Os carros são grandes produtores de gases tóxicos, altamente prejudiciais à atmosfera e meio ambiente.

Contudo, na atual sociedade, os meios de transporte são essenciais para a locomoção, ainda mais nos grandes centros urbanos.

Para diminuir o efeito dos gases dos veículos, a escola pode incentivar a criação de redes de carona entre os alunos.

Dessa forma, os pais e/ou responsáveis se revezam entre os dias de levar os estudantes até à escola.

Além de uma ação sustentável, as redes de carona são excelentes para a redução de custos. Dessa forma, é possível economizar gastos com combustível.

5 – Criação de novos objetos com lixo

Já ressaltamos todos os benefícios do processo de reciclagem. Mas, que tal os próprios alunos colocarem a mão na massa e criarem novos produtos a partir do lixo?

Essa pode ser uma experiência bastante positiva para pensar a sustentabilidade. Uma maneira de aplicar essa ação é recolher garrafas pet e transformá-las em brinquedos.

Ou então, peça para que os alunos juntem uma determinada quantidade de papel usado e os ensine a como reciclar o material em casa.

A transformação de lixo não só ensina práticas sustentáveis, mas também é uma ótima ferramenta para ensinar conteúdos sobre arte, química, matemática e outras matérias.

6 – Trabalho de conscientização dos alunos

A escola pode trabalhar a transdisciplinaridade para desenvolver a conscientização dos alunos a respeito da sustentabilidade.

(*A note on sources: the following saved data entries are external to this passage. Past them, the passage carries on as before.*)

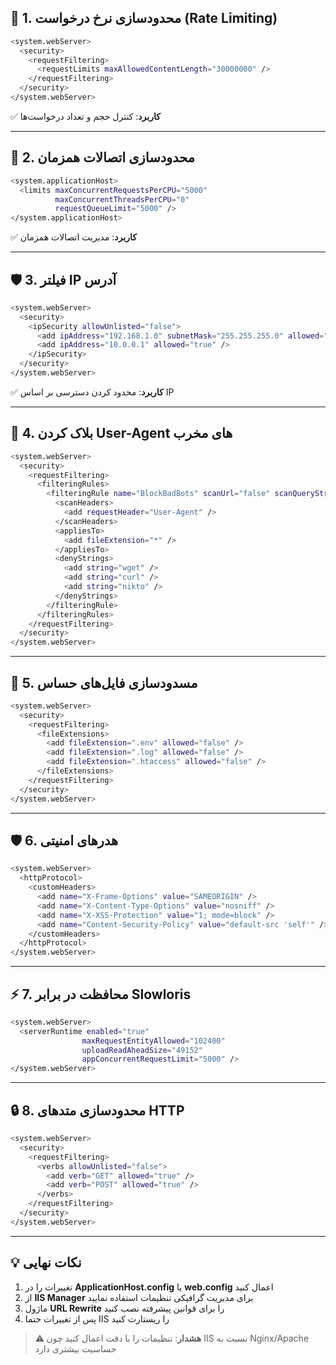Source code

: ## **🔐 1. محدودسازی نرخ درخواست (Rate Limiting)**
```bash
<system.webServer>
  <security>
    <requestFiltering>
      <requestLimits maxAllowedContentLength="30000000" />
    </requestFiltering>
  </security>
</system.webServer>
```
✅ **کاربرد**: کنترل حجم و تعداد درخواست‌ها

---

## **🔌 2. محدودسازی اتصالات همزمان**
```bash
<system.applicationHost>
  <limits maxConcurrentRequestsPerCPU="5000"
          maxConcurrentThreadsPerCPU="0"
          requestQueueLimit="5000" />
</system.applicationHost>
```
✅ **کاربرد**: مدیریت اتصالات همزمان

---

## **🛡 3. فیلتر IP آدرس**
```bash
<system.webServer>
  <security>
    <ipSecurity allowUnlisted="false">
      <add ipAddress="192.168.1.0" subnetMask="255.255.255.0" allowed="true" />
      <add ipAddress="10.0.0.1" allowed="true" />
    </ipSecurity>
  </security>
</system.webServer>
```
✅ **کاربرد**: محدود کردن دسترسی بر اساس IP

---

## **🚫 4. بلاک کردن User-Agent های مخرب**
```bash
<system.webServer>
  <security>
    <requestFiltering>
      <filteringRules>
        <filteringRule name="BlockBadBots" scanUrl="false" scanQueryString="false">
          <scanHeaders>
            <add requestHeader="User-Agent" />
          </scanHeaders>
          <appliesTo>
            <add fileExtension="*" />
          </appliesTo>
          <denyStrings>
            <add string="wget" />
            <add string="curl" />
            <add string="nikto" />
          </denyStrings>
        </filteringRule>
      </filteringRules>
    </requestFiltering>
  </security>
</system.webServer>
```

---

## **📛 5. مسدودسازی فایل‌های حساس**
```bash
<system.webServer>
  <security>
    <requestFiltering>
      <fileExtensions>
        <add fileExtension=".env" allowed="false" />
        <add fileExtension=".log" allowed="false" />
        <add fileExtension=".htaccess" allowed="false" />
      </fileExtensions>
    </requestFiltering>
  </security>
</system.webServer>
```

---

## **🛡 6. هدرهای امنیتی**
```bash
<system.webServer>
  <httpProtocol>
    <customHeaders>
      <add name="X-Frame-Options" value="SAMEORIGIN" />
      <add name="X-Content-Type-Options" value="nosniff" />
      <add name="X-XSS-Protection" value="1; mode=block" />
      <add name="Content-Security-Policy" value="default-src 'self'" />
    </customHeaders>
  </httpProtocol>
</system.webServer>
```

---

## **⚡ 7. محافظت در برابر Slowloris**
```bash
<system.webServer>
  <serverRuntime enabled="true" 
                maxRequestEntityAllowed="102400"
                uploadReadAheadSize="49152"
                appConcurrentRequestLimit="5000" />
</system.webServer>
```

---

## **🔒 8. محدودسازی متدهای HTTP**
```bash
<system.webServer>
  <security>
    <requestFiltering>
      <verbs allowUnlisted="false">
        <add verb="GET" allowed="true" />
        <add verb="POST" allowed="true" />
      </verbs>
    </requestFiltering>
  </security>
</system.webServer>
```

---

## **💡 نکات نهایی**
1. تغییرات را در **ApplicationHost.config** یا **web.config** اعمال کنید
2. از **IIS Manager** برای مدیریت گرافیکی تنظیمات استفاده نمایید
3. ماژول **URL Rewrite** را برای قوانین پیشرفته نصب کنید
4. پس از تغییرات حتما IIS را ریستارت کنید

> **⚠️ هشدار**: تنظیمات را با دقت اعمال کنید چون IIS نسبت به Nginx/Apache حساسیت بیشتری دارد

Uma forma de fazer isso é propor um espaço com sonorização de ambientes fechados com sons da natureza, onde os alunos devem produzir conteúdos sobre preservação ambiental, respeito com os animais e ações para promoção do desenvolvimento sustentável.

Esse tipo de tarefa estimula o senso crítico dos estudantes, além de ser uma boa maneira de orientar quanto às práticas de cidadania, tão importantes para a vida em sociedade.

Além disso, a tecnologia pode ser uma aliada na melhoria e implementação de atividades sustentáveis em âmbito escolar.

Por exemplo, ao invés de tarefas em papel, os professores podem requisitar lições de casa por e-mail, em arquivos PDF.

Dessa forma, é possível reduzir o uso do papel, já que a fabricação é bem impactante ao meio ambiente.

7 – Promoção de Feiras de Ciências sustentáveis

As Feiras de Ciências são quase uma tradição nas escolas. Por conta disso, é uma boa oportunidade para os alunos apresentarem o que aprenderam sobre desenvolvimento sustentável e, ainda, apresentarem experimentos que possam ajudar na redução dos impactos ambientais.

Desse modo, vale ressaltar que as feiras são transdisciplinares, portanto, é possível trabalhar mais de uma matéria ao mesmo tempo.

Assim, ao apresentar alternativas para produção de eletricidade, os alunos podem falar sobre processos físicos para a transformação da energia solar, bem como apresentar um mapa com as regiões mais ensolaradas do Brasil.

Incentive todos os alunos a participarem das feiras da escola, mesmo com projetos pequenos.

Portanto, mais do que uma oportunidade de aprender sobre sustentabilidade, as feiras ajudam a estimular o trabalho em equipe, o desenvolvimento de habilidades cognitivas e melhoram a comunicação dos estudantes com o público.

Esse texto foi originalmente desenvolvido pela equipe do blog Guia de Investimento, onde você pode encontrar centenas de conteúdos informativos sobre diversos segmentos.